I saw the movie at the multiplex next to Universal Studios, a place I had not visited in awhile. In fact, I can recall the exact date I was last there: October 11, 1998. That was the day my father died. He had slipped into a coma a few days earlier, and it was clear that it was just a matter of time. I think I ended up seeing a movie, then going to Gladstones, a seafood restaurant which is sort of a pretentious version of Red Lobster, to nosh and watch Game 5 of the ALCS, plus whatever assorted football games were playing that Sunday.
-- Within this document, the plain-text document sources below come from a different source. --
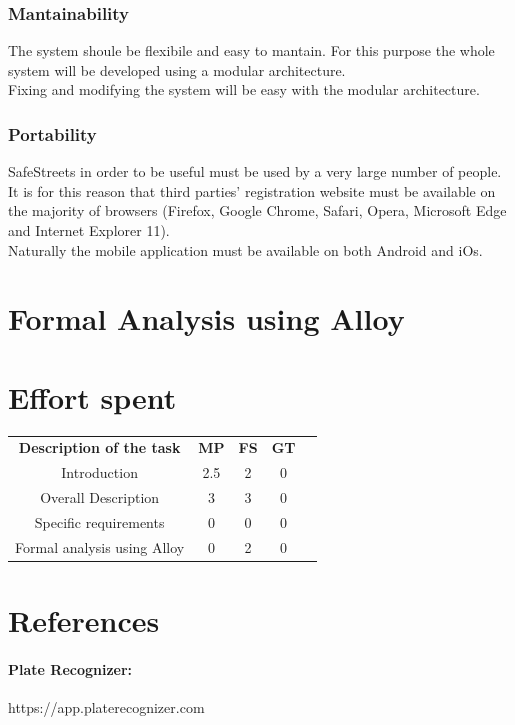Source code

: \documentclass{article}
\begin{document}
\subsubsection{Mantainability}
The system shoule be flexibile and easy to mantain. For this purpose the whole
system will be developed using a modular architecture. \\
Fixing and modifying the system will be easy with the modular architecture.

\subsubsection{Portability}
SafeStreets in order to be useful must be used by a very large number of people.
It is for this reason that third parties' registration website must be available
on the majority of browsers (Firefox, Google Chrome, Safari, Opera, Microsoft
Edge and Internet Explorer 11).\\
Naturally the mobile application must be available on both Android and iOs.

\newpage
\section{Formal Analysis using Alloy}

\newpage
\section{Effort spent}
\begin{center}
    \begin{tabular}{|c|c|c|c|c|}
        \hline
        \textbf{Description of the task} & \textbf{MP} & \textbf{FS} &
        \textbf{GT} \\
        Introduction                    & 2.5   & 2     & 0     \\
        Overall Description             & 3   & 3   & 0     \\
        Specific requirements           & 0     & 0     & 0     \\
        Formal analysis using Alloy     & 0     & 2     & 0     \\
    \end{tabular}
\end{center}
\section{References}
    \paragraph{Plate Recognizer:} https://app.platerecognizer.com
    
\end{document}

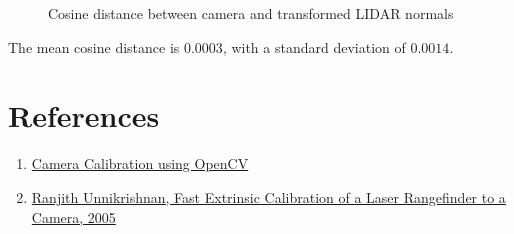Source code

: \documentclass[10pt]{article}
\begin{document}
\begin{enumerate}
\begin{figure}[htbp]
\begin{center}
                \caption{Cosine distance between camera and transformed LIDAR normals}
                \label{fig:cosine-distances}
            \end{center}
        \end{figure}
        The mean cosine distance is $0.0003$, with a standard deviation of $0.0014$.
    \end{enumerate}

    \section*{\textbf{References}}
    \begin{enumerate}
        \item \href{https://learnopencv.com/camera-calibration-using-opencv/}{
            Camera Calibration using OpenCV
        }
        \item \href{https://www.ri.cmu.edu/pub_files/pub4/unnikrishnan_ranjith_2005_3/unnikrishnan_ranjith_2005_3.pdf}{
            Ranjith Unnikrishnan, Fast Extrinsic Calibration of a Laser Rangefinder to a Camera, 2005
        }
    \end{enumerate}
\end{document}
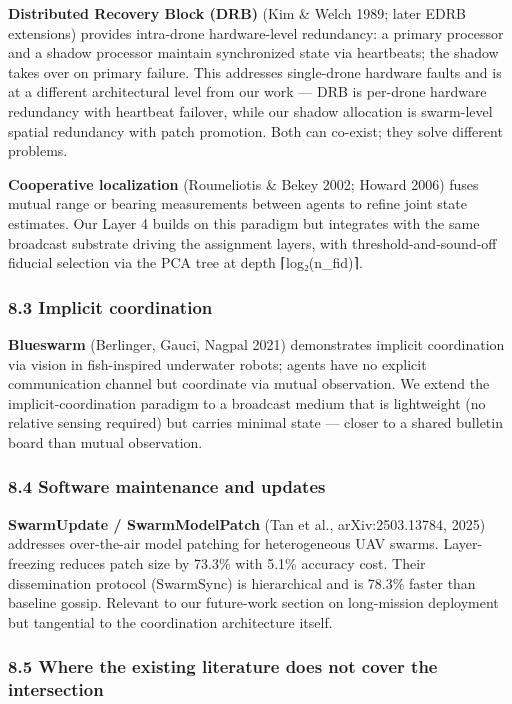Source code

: \textbf{Distributed Recovery Block (DRB)} (Kim \& Welch 1989; later EDRB
extensions) provides intra-drone hardware-level redundancy: a primary
processor and a shadow processor maintain synchronized state via
heartbeats; the shadow takes over on primary failure. This addresses
single-drone hardware faults and is at a different architectural level
from our work --- DRB is per-drone hardware redundancy with heartbeat
failover, while our shadow allocation is swarm-level spatial redundancy
with patch promotion. Both can co-exist; they solve different problems.

\textbf{Cooperative localization} (Roumeliotis \& Bekey 2002; Howard
2006) fuses mutual range or bearing measurements between agents to
refine joint state estimates. Our Layer 4 builds on this paradigm but
integrates with the same broadcast substrate driving the assignment
layers, with threshold-and-sound-off fiducial selection via the PCA tree
at depth ⌈log₂(n\_fid)⌉.

\subsubsection{8.3 Implicit coordination}\label{implicit-coordination}

\textbf{Blueswarm} (Berlinger, Gauci, Nagpal 2021) demonstrates implicit
coordination via vision in fish-inspired underwater robots; agents have
no explicit communication channel but coordinate via mutual observation.
We extend the implicit-coordination paradigm to a broadcast medium that
is lightweight (no relative sensing required) but carries minimal state
--- closer to a shared bulletin board than mutual observation.

\subsubsection{8.4 Software maintenance and
updates}\label{software-maintenance-and-updates}

\textbf{SwarmUpdate / SwarmModelPatch} (Tan et al., arXiv:2503.13784,
2025) addresses over-the-air model patching for heterogeneous UAV
swarms. Layer-freezing reduces patch size by 73.3\% with 5.1\% accuracy
cost. Their dissemination protocol (SwarmSync) is hierarchical and is
78.3\% faster than baseline gossip. Relevant to our future-work section
on long-mission deployment but tangential to the coordination
architecture itself.

\subsubsection{8.5 Where the existing literature does not cover the
intersection}\label{where-the-existing-literature-does-not-cover-the-intersection}

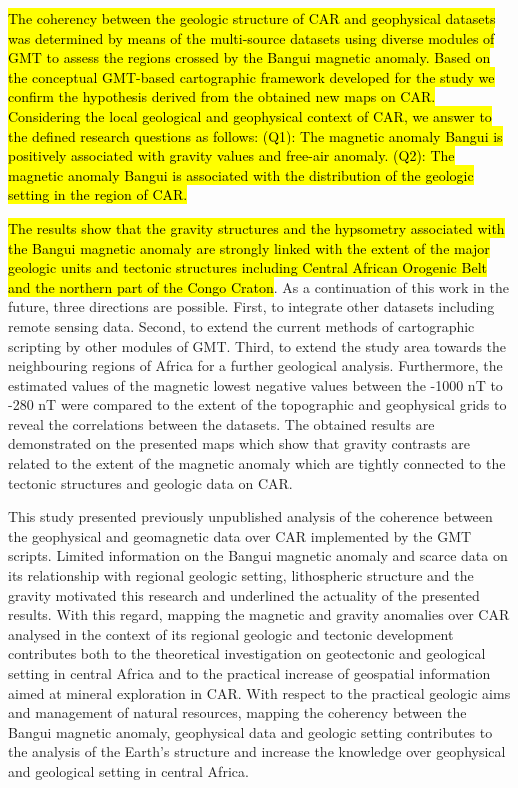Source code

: \documentclass[minerals,article,submit,pdftex,moreauthors]{Definitions/mdpi}
\begin{document}
\hl{The coherency between the geologic structure of CAR and geophysical datasets was determined by means of the multi-source datasets using diverse modules of GMT to assess the regions crossed by the Bangui magnetic anomaly. Based on the conceptual GMT-based cartographic framework developed for the study we confirm the hypothesis derived from the obtained new maps on CAR. Considering the local geological and geophysical context of CAR, we answer to the defined research questions as follows: (Q1): The magnetic anomaly Bangui is positively associated with gravity values and free-air anomaly. (Q2): The magnetic anomaly Bangui is associated with the distribution of the geologic setting in the region of CAR.}

\hl{The results show that the gravity structures and the hypsometry associated with the Bangui magnetic anomaly are strongly linked with the extent of the major geologic units and tectonic structures including Central African Orogenic Belt and the northern part of the Congo Craton}. As a continuation of this work in the future, three directions are possible. First, to integrate other datasets including remote sensing data. Second, to extend the current methods of cartographic scripting by other modules of GMT. Third, to extend the study area towards the neighbouring regions of Africa for a further geological analysis. Furthermore, the estimated values of the magnetic lowest negative values between the -1000 nT to -280 nT were compared to the extent of the topographic and geophysical grids to reveal the correlations between the datasets. The obtained results are demonstrated on the presented maps which show that gravity contrasts are related to the extent of the magnetic anomaly which are tightly connected to the tectonic structures and geologic data on CAR. 

This study presented previously unpublished analysis of the coherence between the geophysical and geomagnetic data over CAR implemented by the GMT scripts. Limited information on the Bangui magnetic anomaly and scarce data on its relationship with regional geologic setting, lithospheric structure and the gravity motivated this research and underlined the actuality of the presented results. With this regard, mapping the magnetic and gravity anomalies over CAR analysed in the context of its regional geologic and tectonic development contributes both to the theoretical investigation on geotectonic and geological setting in central Africa and to the practical increase of geospatial information aimed at mineral exploration in CAR. With respect to the practical geologic aims and management of natural resources, mapping the coherency between the Bangui magnetic anomaly, geophysical data and geologic setting contributes to the analysis of the Earth's structure and increase the knowledge over geophysical and geological setting in central Africa.
\end{document}
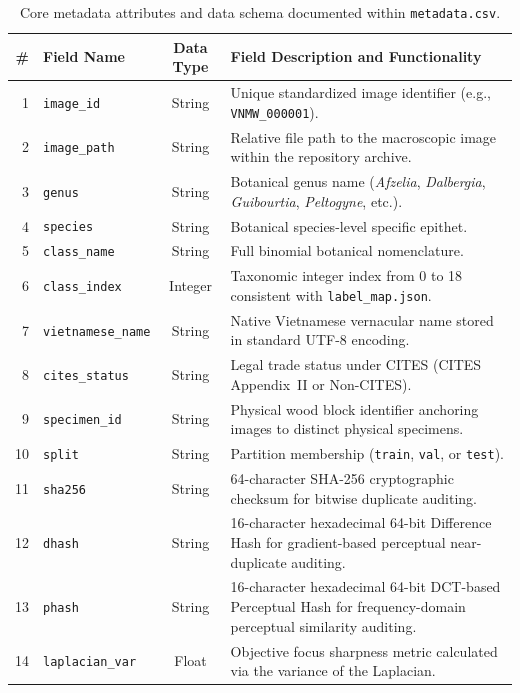 \documentclass[a4paper,fleqn,12pt]{cas-sc}
\begin{document}
\begin{table}[pos=htbp]
\centering
\small
\setlength{\tabcolsep}{4pt}
\renewcommand{\arraystretch}{1.12}
\caption{Core metadata attributes and data schema documented within \texttt{metadata.csv}.}
\label{tab:metadata_fields}
\begin{tabularx}{\linewidth}{@{} r l c X @{}}
\toprule
\textbf{\#} & \textbf{Field Name} & \textbf{Data Type} & \textbf{Field Description and Functionality} \\
\midrule
1 & \texttt{image\_id} & String & Unique standardized image identifier (e.g., \texttt{VNMW\_000001}). \\
2 & \texttt{image\_path} & String & Relative file path to the macroscopic image within the repository archive. \\
3 & \texttt{genus} & String & Botanical genus name (\textit{Afzelia}, \textit{Dalbergia}, \textit{Guibourtia}, \textit{Peltogyne}, etc.). \\
4 & \texttt{species} & String & Botanical species-level specific epithet. \\
5 & \texttt{class\_name} & String & Full binomial botanical nomenclature. \\
6 & \texttt{class\_index} & Integer & Taxonomic integer index from 0 to 18 consistent with \texttt{label\_map.json}. \\
7 & \texttt{vietnamese\_name} & String & Native Vietnamese vernacular name stored in standard UTF-8 encoding. \\
8 & \texttt{cites\_status} & String & Legal trade status under CITES (CITES Appendix~II or Non-CITES). \\
9 & \texttt{specimen\_id} & String & Physical wood block identifier anchoring images to distinct physical specimens. \\
10 & \texttt{split} & String & Partition membership (\texttt{train}, \texttt{val}, or \texttt{test}). \\
11 & \texttt{sha256} & String & 64-character SHA-256 cryptographic checksum for bitwise duplicate auditing. \\
12 & \texttt{dhash} & String & 16-character hexadecimal 64-bit Difference Hash for gradient-based perceptual near-duplicate auditing. \\
13 & \texttt{phash} & String & 16-character hexadecimal 64-bit DCT-based Perceptual Hash for frequency-domain perceptual similarity auditing. \\
14 & \texttt{laplacian\_var} & Float & Objective focus sharpness metric calculated via the variance of the Laplacian. \\
\bottomrule
\end{tabularx}
\end{table}
\end{document}
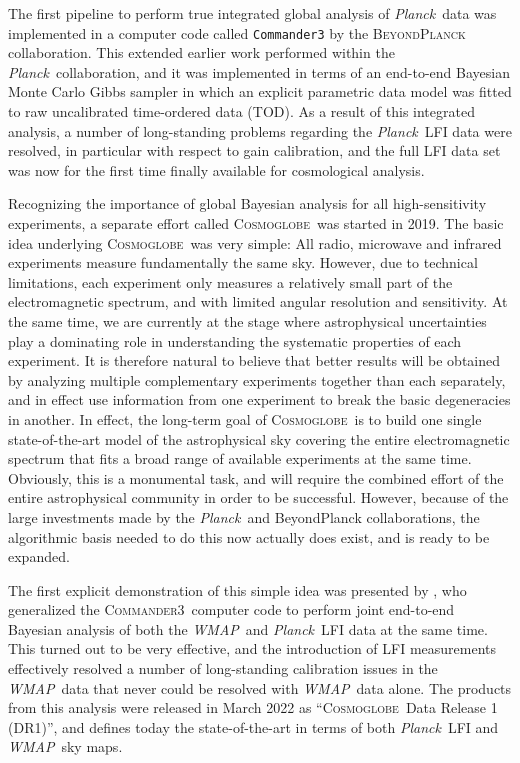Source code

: \documentclass{aa}
\def\Cosmoglobe{\textsc{Cosmoglobe}}
\def\commanderthree{\textsc{Commander3}}
\def\Planck{\textit{Planck}}
\def\WMAP{\textit{WMAP}}
\begin{document}
The first pipeline to perform true integrated global analysis of \Planck\ data was implemented in a computer code called \texttt{Commander3} by the \textsc{BeyondPlanck} collaboration. This extended earlier work performed within the \Planck\ collaboration, and it was implemented in terms of an end-to-end Bayesian Monte Carlo Gibbs sampler in which an explicit parametric data model was fitted to raw uncalibrated time-ordered data (TOD). As a result of this integrated analysis, a number of long-standing problems regarding the \Planck\ LFI data were resolved, in particular with respect to gain calibration, and the full LFI data set was now for the first time finally available for cosmological analysis.

Recognizing the importance of global Bayesian analysis for all high-sensitivity experiments, a separate effort called \Cosmoglobe\ was started in 2019. The basic idea underlying \Cosmoglobe\ was very simple: All radio, microwave and infrared experiments measure fundamentally the same sky. However, due to technical limitations, each experiment only measures a relatively small part of the electromagnetic spectrum, and with limited angular resolution and sensitivity. At the same time, we are currently at the stage where astrophysical uncertainties play a dominating role in understanding the systematic properties of each experiment. It is therefore natural to believe that better results will be obtained by analyzing multiple complementary experiments together than each separately, and in effect use information from one experiment to break the basic degeneracies in another. In effect, the long-term goal of \Cosmoglobe\ is to build one single state-of-the-art model of the astrophysical sky covering the entire electromagnetic spectrum that fits a broad range of available experiments at the same time. Obviously, this is a monumental task, and will require the combined effort of the entire astrophysical community in order to be successful. However, because of the large investments made by the \Planck\ and BeyondPlanck collaborations, the algorithmic basis needed to do this now actually does exist, and is ready to be expanded.

The first explicit demonstration of this simple idea was presented by \citet{watts2023_dr1}, who generalized the \commanderthree\ computer code to perform joint end-to-end Bayesian analysis of both the \WMAP\ and \Planck\ LFI data at the same time. This turned out to be very effective, and the introduction of LFI measurements effectively resolved a number of long-standing calibration issues in the \WMAP\ data that never could be resolved with \WMAP\ data alone. The products from this analysis were released in March 2022 as ``\Cosmoglobe\ Data Release 1 (DR1)'', and defines today the state-of-the-art in terms of both \Planck\ LFI and \WMAP\ sky maps.
\end{document}
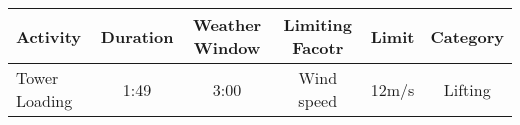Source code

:\begin{table}
\label{tab:Sampleinputparameters}
\begin{tabular}{lccccc}
\hline
Activity & Duration & Weather Window & Limiting Facotr & Limit & Category \\
\hline 
Tower Loading & 1:49 & 3:00 & Wind speed & 12m/s & Lifting \\
\hline
\end{tabular}
\end{table}




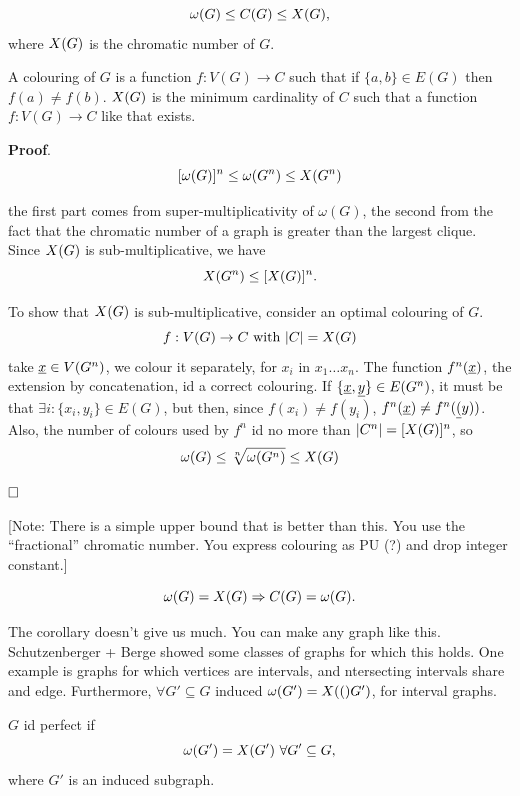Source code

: \begin{prop}
 $$\omega(G) \leq C(G) \leq X(G),$$ where $X(G)$ is the chromatic number of $G$.
\end{prop}

A colouring of $G$ is a function $f: V(G) \rightarrow C$ such that if $\{a, b\} \in E(G)$ then $f(a) \not= f(b)$. $X(G)$ is the minimum cardinality of $C$ such that a function $f: V(G) \rightarrow C$ like that exists.

\noindent\textbf{Proof}. 
\[
 [\omega(G)]^n \leq \omega(G^n) \leq X(G^n)
\]

the first part comes from super-multiplicativity of $\omega(G)$, the second from the fact that the chromatic number of a graph is greater than the largest clique. Since $X(G)$ is sub-multiplicative, we have $$X(G^n) \leq [X(G)]^n.$$

To show that $X(G)$ is sub-multiplicative, consider an optimal colouring of $G$. $$f:V(G) \rightarrow C\ \text{with}\ |C| = X(G)$$ take $\underline{x} \in V(G^n)$, we colour it separately, for $x_i$ in $x_1\ldots x_n$. The function $f^n(\underline{x})$, the extension by concatenation, id a correct colouring. If $\{\underline{x}, \underline{y}\} \in E(G^n)$, it must be that $\exists i : \{x_i, y_i\} \in E(G)$, but then, since $f(x_i) \not=f(y_i)$, $f^n(\underline{x}) \not= f^n(\underline{(}y))$. Also, the number of colours used by $f^n$ id no more than $|C^n| = [X(G)]^n$, so
\[
 \omega(G) \leq \sqrt[n]{\omega(G^n)} \leq X(G)
\]

$\hfill\Box$

[Note: There is a simple upper bound that is better than this. You use the ``fractional'' chromatic number. You express colouring as PU (?) and drop integer constant.]

\begin{cor}
 $$\omega(G) = X(G) \Rightarrow C(G) = \omega(G).$$
\end{cor}

The corollary doesn't give us much. You can make any graph like this. Schutzenberger + Berge showed some classes of graphs for which this holds. One example is graphs for which vertices are intervals, and ntersecting intervals share and edge. Furthermore, $\forall G' \subseteq G$ induced $\omega(G') = X(()G')$, for interval graphs.

\begin{definition}
 $G$ id perfect if $$\omega(G') = \chrom{G'}\ \forall G' \subseteq G,$$ where $G'$ is an induced subgraph.
\end{definition}

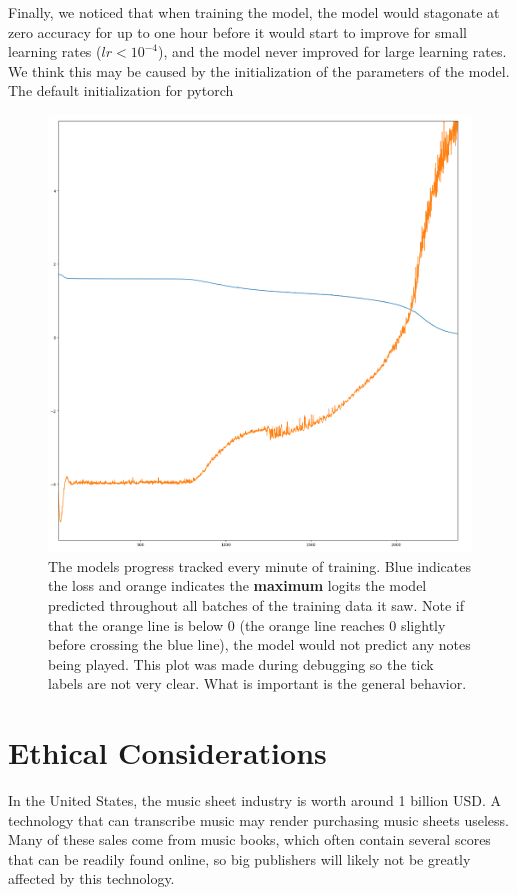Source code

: \documentclass[a4paper,twocolumn,10pt]{article}
\begin{document}
Finally, we noticed that when training the model, the model would stagonate at zero accuracy for up to one hour before it would start to improve for small learning rates (\(lr<10^{-4}\)), and the model never improved for large learning rates. We think this may be caused by the initialization of the parameters of the model. The default initialization for pytorch  

\begin{figure}[H]
  \centering
  \includegraphics[width=\linewidth]{figures/debug.png}
  \caption{The models progress tracked every minute of training. Blue indicates the loss and orange indicates the \textbf{maximum} logits the model predicted throughout all batches of the training data it saw. Note if that the orange line is below 0 (the orange line reaches 0 slightly before crossing the blue line), the model would not predict any notes being played. This plot was made during debugging so the tick labels are not very clear. What is important is the general behavior.}
  \label{fig:lr}
\end{figure}

\section{Ethical Considerations}
In the United States, the music sheet industry is worth around 1 billion USD\cite{musicspoke}. A technology that can transcribe music may render purchasing music sheets useless. Many of these sales come from music books, which often contain several scores that can be readily found online, so big publishers will likely not be greatly affected by this technology.
\end{document}
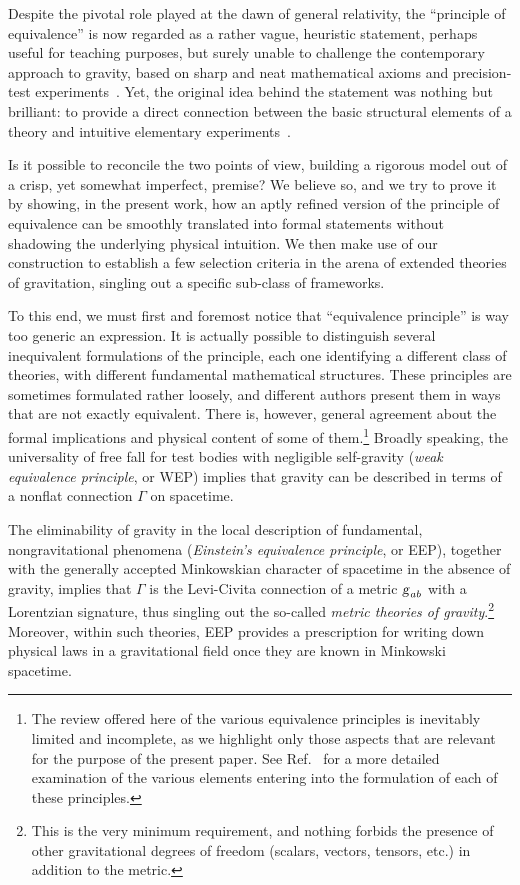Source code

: \documentclass[a4paper,showkeys,aps,prd,reprint,nofootinbib,showpacs,twocolumn]{revtex4-1}
\newcommand{\eq}[1]{\( #1 \)}
\newcommand{\matg}{\text{\textsl{g}}}%
\theoremstyle{plain}
\begin{document}
Despite the pivotal role played at the dawn of general relativity, the ``principle of equivalence'' is now regarded as a rather vague, heuristic statement, perhaps useful for teaching purposes, but surely unable to challenge the contemporary approach to gravity, based on sharp and neat mathematical axioms and precision-test experiments~\cite{will, will2006lr}. Yet, the original idea behind the statement was nothing but brilliant: to provide a direct connection between the basic structural elements of a theory and  intuitive elementary  experiments~\cite{ess1}.

Is it possible to reconcile the two points of view, building a rigorous model out of a crisp, yet somewhat imperfect, premise? We believe so, and we try to prove it by showing, in the present work, how an aptly refined version of the principle of equivalence can be smoothly translated into formal statements without shadowing the underlying physical intuition. We then make use of our construction to establish a few selection criteria in the arena of extended theories of gravitation, singling out a specific sub-class of frameworks.

To this end, we must first and foremost notice that ``equivalence principle'' is way too generic an expression.  It is actually possible to distinguish several inequivalent formulations of the principle, each one identifying a different class of theories, with different fundamental mathematical structures.  These principles are sometimes formulated rather loosely, and different authors present them in ways that are not exactly equivalent.  There is, however, general agreement about the formal implications and physical content of some of them.\footnote{The review offered here of the various equivalence principles is inevitably limited and incomplete, as we highlight only those aspects that are relevant for the purpose of the present paper.  See Ref.~\cite{ess1} for a more detailed examination of the various elements entering into the formulation of each of these principles.}  Broadly speaking, the universality of free fall for test bodies with negligible self-gravity (\emph{weak equivalence principle}, or WEP) implies that gravity can be described in terms of a nonflat connection \eq{\Gamma} on  spacetime.

The eliminability of gravity in the local description of fundamental, nongravitational phenomena (\emph{Einstein's equivalence principle}, or EEP), together with the generally accepted Minkowskian character of spacetime in the absence of gravity, implies that \eq{\Gamma} is the Levi-Civita connection of a metric \eq{\matg_{ab}} with a Lorentzian signature, thus singling out the so-called \emph{metric theories of gravity}.\footnote{This is the very minimum requirement, and nothing forbids the presence of other gravitational degrees of freedom (scalars, vectors, tensors, etc.) in addition to the metric.} Moreover, within such theories, EEP provides a prescription for writing down physical laws in a gravitational field once they are known in Minkowski spacetime.
\end{document}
Obviously, I wasn't really in the mood for sports that day, so I came home to be with my dad. I held his hand and spoke to him, read him the battlefield speech from Henry V that he loved so much, as well as speeches from Winston Churchill ("Sail on, O Ship of State...") and John L. Lewis ("It ill-behooves those who sup at labor's table...") that always seemed to inspire him. I don't know if he heard me, but I figured it couldn't hurt. He died that evening, in the middle of Game 4 of the NLCS; like Nick Hornby in Fever Pitch, sports play way too important a role in marking the chapters of my life. There isn't a day that goes by when I don't think back to that night, nor a week that goes by without a vivid dream about my father.